Desfecho do pastelão: Kevin foi condenado a um ano de três meses de cadeia, a devolver o dinheiro e pagar mais uma indenização por danos morais a Cristina. Que em lugar de voltar para o hospício, onde é o seu lugar, com toda a certeza vai procurar um assassino que pelo menos tenha palavra. Como vocês sabem, já não se fazem assassinos como antigamente.
Cá no Brasil, somos menos engraçados. Nossos magistrados agora se empenham em uma séria discussão sobre a tese da bagatela. Um traficante foi preso quando vendia maconha. Como só foi apreendido um cigarro, pesando menos de 10 gramas – era tão pouco, uma bagatela – o Tribunal de Justiça de Goiás entendeu que “não havia intenção comercial” e o absolveu. Bem que os empresários vivem se queixando de que são perseguidos. Que mandou ter mania de lucro.

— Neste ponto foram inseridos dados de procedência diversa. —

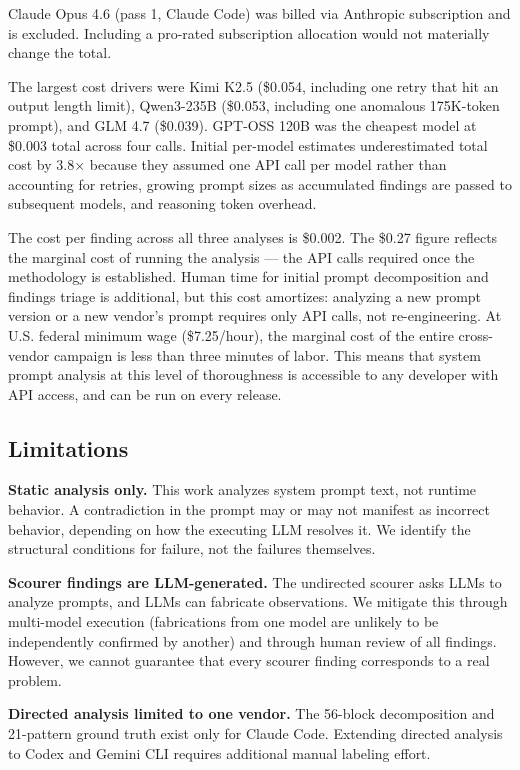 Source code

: Claude Opus 4.6 (pass 1, Claude Code) was billed via Anthropic
subscription and is excluded. Including a pro-rated subscription
allocation would not materially change the total.

The largest cost drivers were Kimi K2.5 (\$0.054, including one retry
that hit an output length limit), Qwen3-235B (\$0.053, including one
anomalous 175K-token prompt), and GLM 4.7 (\$0.039). GPT-OSS 120B was
the cheapest model at \$0.003 total across four calls. Initial per-model
estimates underestimated total cost by 3.8× because they assumed one API
call per model rather than accounting for retries, growing prompt sizes
as accumulated findings are passed to subsequent models, and reasoning
token overhead.

The cost per finding across all three analyses is \$0.002. The \$0.27
figure reflects the marginal cost of running the analysis --- the API
calls required once the methodology is established. Human time for
initial prompt decomposition and findings triage is additional, but this
cost amortizes: analyzing a new prompt version or a new vendor's prompt
requires only API calls, not re-engineering. At U.S. federal minimum
wage (\$7.25/hour), the marginal cost of the entire cross-vendor
campaign is less than three minutes of labor. This means that system
prompt analysis at this level of thoroughness is accessible to any
developer with API access, and can be run on every release.

\subsection{Limitations}

\textbf{Static analysis only.} This work analyzes system prompt text,
not runtime behavior. A contradiction in the prompt may or may not
manifest as incorrect behavior, depending on how the executing LLM
resolves it. We identify the structural conditions for failure, not the
failures themselves.

\textbf{Scourer findings are LLM-generated.} The undirected scourer asks
LLMs to analyze prompts, and LLMs can fabricate observations. We
mitigate this through multi-model execution (fabrications from one model
are unlikely to be independently confirmed by another) and through human
review of all findings. However, we cannot guarantee that every scourer
finding corresponds to a real problem.

\textbf{Directed analysis limited to one vendor.} The 56-block
decomposition and 21-pattern ground truth exist only for Claude Code.
Extending directed analysis to Codex and Gemini CLI requires additional
manual labeling effort.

Aliás, em Goiânia, mesmo, um ladrão de supermercado, foi também solto porque só furtou – vejam a bagatela – algumas barras de chocolate, o que, palavras da sentença, “não ofende a ordem social, jurídica ou mesmo o patrimônio da vítima”.
A grande dúvida é se não estamos inventado a impunidade a prestações. Se alguém decidir furtar uma bagatela todos os dias, com a continuação a soma pode dar um grande valor. Mas como são bagatelas, a absolvição se impõe pelo sagrado princípio do bagatelão.